I could hear the pig examining his plight. The chasers appeared to be from our planet, none of the Pocono bourgeois, purely coincidental. Each thought prompted the next. Does the pig know he’s naked? That he needs a hat? Too busy to laugh, I focused on the fairness of the fight, a little pig versus a band of bar rats who grew up studying: mithmatic, cousin humpin’, trappin’ squirrels and jammin’ animal waste in transmissions before traded-in time, a tough lot, but trickable.

Through twisted arms, some flabby, some for bending steel, they bounced off of each other on unscrubed floors reaching in vain with fingers that looked like thorns to the frightened little rascal. Their knees squeaked like dock lines in a storm. The chasers were not pacing themselves. As they tired, it became easier to define them. Most showed leathered necks with criss-crossed lines from decades in the sun. A woman in a nurse’s outfit, far from delicate, accentuated a hump on her back. No doubt she took body parts home from the hospital to feed her dog.

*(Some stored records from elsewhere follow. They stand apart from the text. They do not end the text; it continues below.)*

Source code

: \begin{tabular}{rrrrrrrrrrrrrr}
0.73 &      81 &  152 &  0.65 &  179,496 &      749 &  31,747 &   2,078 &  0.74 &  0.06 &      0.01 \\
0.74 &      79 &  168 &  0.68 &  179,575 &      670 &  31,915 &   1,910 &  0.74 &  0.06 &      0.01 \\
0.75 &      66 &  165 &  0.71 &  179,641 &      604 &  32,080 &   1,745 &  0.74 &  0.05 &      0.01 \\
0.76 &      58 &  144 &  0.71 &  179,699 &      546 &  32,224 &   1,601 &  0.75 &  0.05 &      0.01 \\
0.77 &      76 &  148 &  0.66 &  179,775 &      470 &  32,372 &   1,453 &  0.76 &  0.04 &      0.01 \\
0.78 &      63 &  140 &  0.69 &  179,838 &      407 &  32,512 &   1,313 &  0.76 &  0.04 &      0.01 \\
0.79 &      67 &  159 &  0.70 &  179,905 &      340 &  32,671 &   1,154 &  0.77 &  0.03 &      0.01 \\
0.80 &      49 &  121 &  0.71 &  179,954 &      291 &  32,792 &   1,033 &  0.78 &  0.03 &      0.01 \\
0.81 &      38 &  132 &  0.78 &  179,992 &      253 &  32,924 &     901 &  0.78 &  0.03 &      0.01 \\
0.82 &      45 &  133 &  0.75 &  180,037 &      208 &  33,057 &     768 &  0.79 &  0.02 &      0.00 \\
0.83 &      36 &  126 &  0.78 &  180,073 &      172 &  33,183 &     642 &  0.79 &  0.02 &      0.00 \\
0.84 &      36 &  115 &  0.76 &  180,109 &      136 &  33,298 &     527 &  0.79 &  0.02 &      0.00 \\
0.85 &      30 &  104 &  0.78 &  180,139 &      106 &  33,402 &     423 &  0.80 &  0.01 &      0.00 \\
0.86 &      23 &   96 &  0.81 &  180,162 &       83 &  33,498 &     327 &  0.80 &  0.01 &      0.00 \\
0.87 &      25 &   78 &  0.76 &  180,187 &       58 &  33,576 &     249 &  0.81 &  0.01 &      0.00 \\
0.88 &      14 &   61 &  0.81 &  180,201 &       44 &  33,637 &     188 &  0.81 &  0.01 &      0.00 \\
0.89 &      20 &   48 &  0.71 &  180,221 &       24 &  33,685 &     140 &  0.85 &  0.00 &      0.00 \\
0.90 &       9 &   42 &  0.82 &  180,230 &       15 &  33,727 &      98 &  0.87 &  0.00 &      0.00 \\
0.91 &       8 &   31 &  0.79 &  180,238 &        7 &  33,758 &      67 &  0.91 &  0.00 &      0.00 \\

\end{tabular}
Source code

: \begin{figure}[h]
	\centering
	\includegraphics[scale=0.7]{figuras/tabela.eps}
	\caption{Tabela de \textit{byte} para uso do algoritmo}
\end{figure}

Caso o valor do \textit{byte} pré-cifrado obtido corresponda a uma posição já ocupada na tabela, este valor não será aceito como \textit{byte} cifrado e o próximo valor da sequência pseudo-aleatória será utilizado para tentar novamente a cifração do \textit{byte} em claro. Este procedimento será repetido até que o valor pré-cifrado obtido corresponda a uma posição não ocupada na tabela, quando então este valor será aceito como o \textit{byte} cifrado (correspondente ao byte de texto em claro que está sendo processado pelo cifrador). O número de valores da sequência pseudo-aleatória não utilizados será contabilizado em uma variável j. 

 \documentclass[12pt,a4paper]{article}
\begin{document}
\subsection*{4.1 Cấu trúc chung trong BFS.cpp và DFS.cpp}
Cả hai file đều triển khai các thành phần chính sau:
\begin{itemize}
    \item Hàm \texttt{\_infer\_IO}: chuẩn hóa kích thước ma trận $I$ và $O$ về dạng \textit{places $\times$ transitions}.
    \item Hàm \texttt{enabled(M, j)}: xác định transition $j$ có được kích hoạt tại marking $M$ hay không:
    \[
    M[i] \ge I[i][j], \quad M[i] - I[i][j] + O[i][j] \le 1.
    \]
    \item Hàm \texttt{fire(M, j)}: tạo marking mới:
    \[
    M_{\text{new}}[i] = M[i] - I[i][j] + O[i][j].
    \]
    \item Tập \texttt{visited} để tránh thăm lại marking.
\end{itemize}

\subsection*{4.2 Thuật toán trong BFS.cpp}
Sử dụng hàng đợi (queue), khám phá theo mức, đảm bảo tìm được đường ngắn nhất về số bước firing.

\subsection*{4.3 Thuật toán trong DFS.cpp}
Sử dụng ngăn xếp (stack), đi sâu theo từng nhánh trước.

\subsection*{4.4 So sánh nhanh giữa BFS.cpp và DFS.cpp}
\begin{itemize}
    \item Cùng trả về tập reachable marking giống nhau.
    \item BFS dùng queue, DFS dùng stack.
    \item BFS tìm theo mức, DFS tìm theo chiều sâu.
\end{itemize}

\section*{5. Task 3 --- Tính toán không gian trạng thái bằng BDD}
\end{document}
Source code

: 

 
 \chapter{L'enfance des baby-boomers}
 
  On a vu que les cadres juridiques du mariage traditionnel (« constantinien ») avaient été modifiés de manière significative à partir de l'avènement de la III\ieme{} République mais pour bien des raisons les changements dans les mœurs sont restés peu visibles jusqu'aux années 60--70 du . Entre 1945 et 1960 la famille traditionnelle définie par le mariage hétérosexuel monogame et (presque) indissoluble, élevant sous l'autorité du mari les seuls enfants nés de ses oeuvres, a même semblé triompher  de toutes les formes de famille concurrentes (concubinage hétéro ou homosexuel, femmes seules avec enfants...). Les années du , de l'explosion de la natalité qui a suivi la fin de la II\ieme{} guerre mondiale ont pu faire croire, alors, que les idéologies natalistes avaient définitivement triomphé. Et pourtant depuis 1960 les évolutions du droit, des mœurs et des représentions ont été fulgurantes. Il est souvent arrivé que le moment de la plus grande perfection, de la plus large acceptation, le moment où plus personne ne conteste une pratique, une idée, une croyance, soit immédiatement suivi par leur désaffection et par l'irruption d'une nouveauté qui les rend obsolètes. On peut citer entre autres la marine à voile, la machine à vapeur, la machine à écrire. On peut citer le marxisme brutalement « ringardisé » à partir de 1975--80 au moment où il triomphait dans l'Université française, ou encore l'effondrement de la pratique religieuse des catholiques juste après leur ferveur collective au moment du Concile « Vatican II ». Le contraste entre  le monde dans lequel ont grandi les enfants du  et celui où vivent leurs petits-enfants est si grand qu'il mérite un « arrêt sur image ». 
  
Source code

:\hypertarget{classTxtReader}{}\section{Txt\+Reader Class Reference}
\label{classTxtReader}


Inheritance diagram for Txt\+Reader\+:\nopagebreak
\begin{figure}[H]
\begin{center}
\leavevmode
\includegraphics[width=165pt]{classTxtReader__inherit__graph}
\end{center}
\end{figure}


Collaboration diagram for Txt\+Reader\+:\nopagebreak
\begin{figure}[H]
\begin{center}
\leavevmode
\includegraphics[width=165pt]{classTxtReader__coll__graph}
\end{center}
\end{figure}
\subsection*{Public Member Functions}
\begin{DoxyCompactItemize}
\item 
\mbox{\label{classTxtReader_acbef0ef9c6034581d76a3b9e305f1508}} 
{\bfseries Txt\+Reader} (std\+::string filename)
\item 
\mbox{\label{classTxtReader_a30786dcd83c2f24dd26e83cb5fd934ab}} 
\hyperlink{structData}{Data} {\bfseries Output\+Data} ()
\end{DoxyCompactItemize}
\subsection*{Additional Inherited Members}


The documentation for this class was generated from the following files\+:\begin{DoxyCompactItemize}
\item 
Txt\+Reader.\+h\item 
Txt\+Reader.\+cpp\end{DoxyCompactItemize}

The pig began looking more confident, realizing he had the superior mind, he maneuvered back and forth inspecting his flank, me, hoping he had checked his horoscope.

An older man, accelerating his own demise, sat down on the floor, allowing the others to drop dead first. He smelled of shrimp, his hair rustled, black with white, resembled electrical wire. No doubt the tooth fairy possessed his mind.

The odds were narrowing in the pigs favor when the wind blew the front door open. Imagining his death as route #209 bacon stopped me. I needed to settle down. It didn’t work. The pig required management to make for fairer fights, a chance to take a bar rat home if victorious.

Encouraged but breathless, the warrior pig slowed. The magnitude of his courage inspired me. A woman the size of Aunt Jemima cornered the little guy after the other patrons passed out.

Cott said, "Good joint. No one will ever believe us."